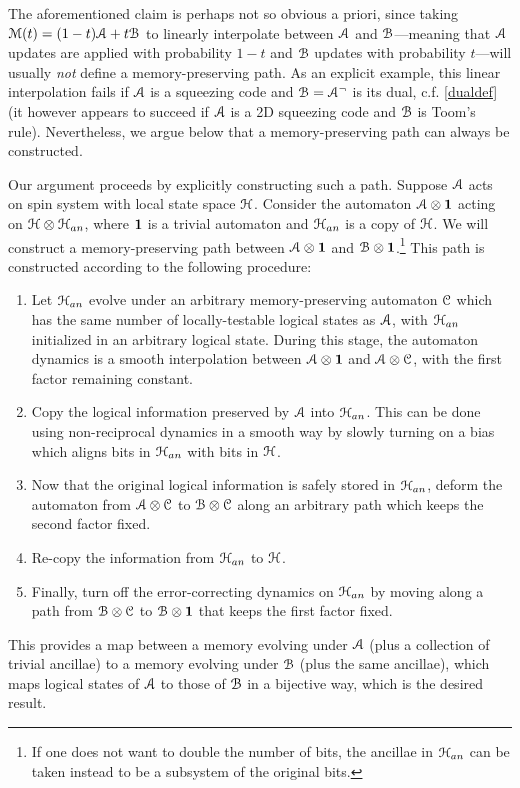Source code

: \documentclass[pra,aps,twocolumn,groupedaddress,superscriptaddress,nofootinbib,preprintnumbers]{revtex4-2}
\begin{document}
\begin{widetext}
		The aforementioned claim is perhaps not so obvious a priori, since taking $\mcm(t) = (1-t) \mca + t \mcb$ to linearly interpolate between $\mca$ and $\mcb$---meaning that $\mca$ updates are applied with probability $1-t$ and $\mcb$ updates with probability $t$---will usually {\it not} define a memory-preserving path. As an explicit example, this linear interpolation fails if $\mca$ is a squeezing code and $\mcb = \mca^\neg$ is its dual, c.f. \eqref{dualdef} (it however appears to succeed if $\mca$ is a 2D squeezing code and $\mcb$ is Toom's rule). Nevertheless, we argue below that a memory-preserving path can always be constructed. 
		
		Our argument proceeds by explicitly constructing such a path. Suppose $\mca$ acts on spin system with local state space $\mch$. Consider the automaton $\mca \tp \unit$ acting on $\mch \tp \mch_{an}$, where $\unit$ is a trivial automaton and $\mch_{an}$ is a copy of $\mch$. We will construct a memory-preserving path between $\mca \tp \unit$ and $\mcb \tp \unit$.\footnote{If one does not want to double the number of bits, the ancillae in $\mch_{an}$ can be taken instead to be a subsystem of the original bits.} This path is constructed according to the following procedure:
		\begin{enumerate}
			\item Let $\mch_{an}$ evolve under an arbitrary memory-preserving automaton $\mcc$ which has the same number of locally-testable logical states as $\mca$, with $\mch_{an}$ initialized in an arbitrary logical state. During this stage, the automaton dynamics is a smooth interpolation between $\mca \tp \unit$ and $\mca \tp \mcc$, with the first factor remaining constant. 
			\item Copy the logical information preserved by $\mca$ into $\mch_{an}$. This can be done using non-reciprocal dynamics in a smooth way by slowly turning on a bias which aligns bits in $\mch_{an}$ with bits in $\mch$.
			\item Now that the original logical information is safely stored in $\mch_{an}$, deform the automaton from $\mca \tp \mcc$ to $\mcb \tp \mcc$ along an arbitrary path which keeps the second factor fixed. 
			\item Re-copy the information from $\mch_{an}$ to $\mch$. 
			\item Finally, turn off the error-correcting dynamics on $\mch_{an}$ by moving along a path from $\mcb \tp \mcc$ to $\mcb \tp \unit$ that keeps the first factor fixed. 
		\end{enumerate}
		This provides a map between a memory evolving under $\mca$ (plus a collection of trivial ancillae) to a memory evolving under $\mcb$ (plus the same ancillae), which maps logical states of $\mca$ to those of $\mcb$ in a bijective way, which is the desired result. 
		
	\end{widetext} 

        
		
\end{document}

● ● ●

— PROBLEM TO SOLVE —
Pictures excluded, repeat exactly the lines from the top of the material through the line with "The aforementioned claim", including both of those lines.

— TASK SOLUTION —
Source code

: \documentclass[pra,aps,twocolumn,groupedaddress,superscriptaddress,nofootinbib,preprintnumbers]{revtex4-2}
\begin{document}
\begin{widetext}
		The aforementioned claim is perhaps not so obvious a priori, since taking $\mcm(t) = (1-t) \mca + t \mcb$ to linearly interpolate between $\mca$ and $\mcb$---meaning that $\mca$ updates are applied with probability $1-t$ and $\mcb$ updates with probability $t$---will usually {\it not} define a memory-preserving path. As an explicit example, this linear interpolation fails if $\mca$ is a squeezing code and $\mcb = \mca^\neg$ is its dual, c.f. \eqref{dualdef} (it however appears to succeed if $\mca$ is a 2D squeezing code and $\mcb$ is Toom's rule). Nevertheless, we argue below that a memory-preserving path can always be constructed. 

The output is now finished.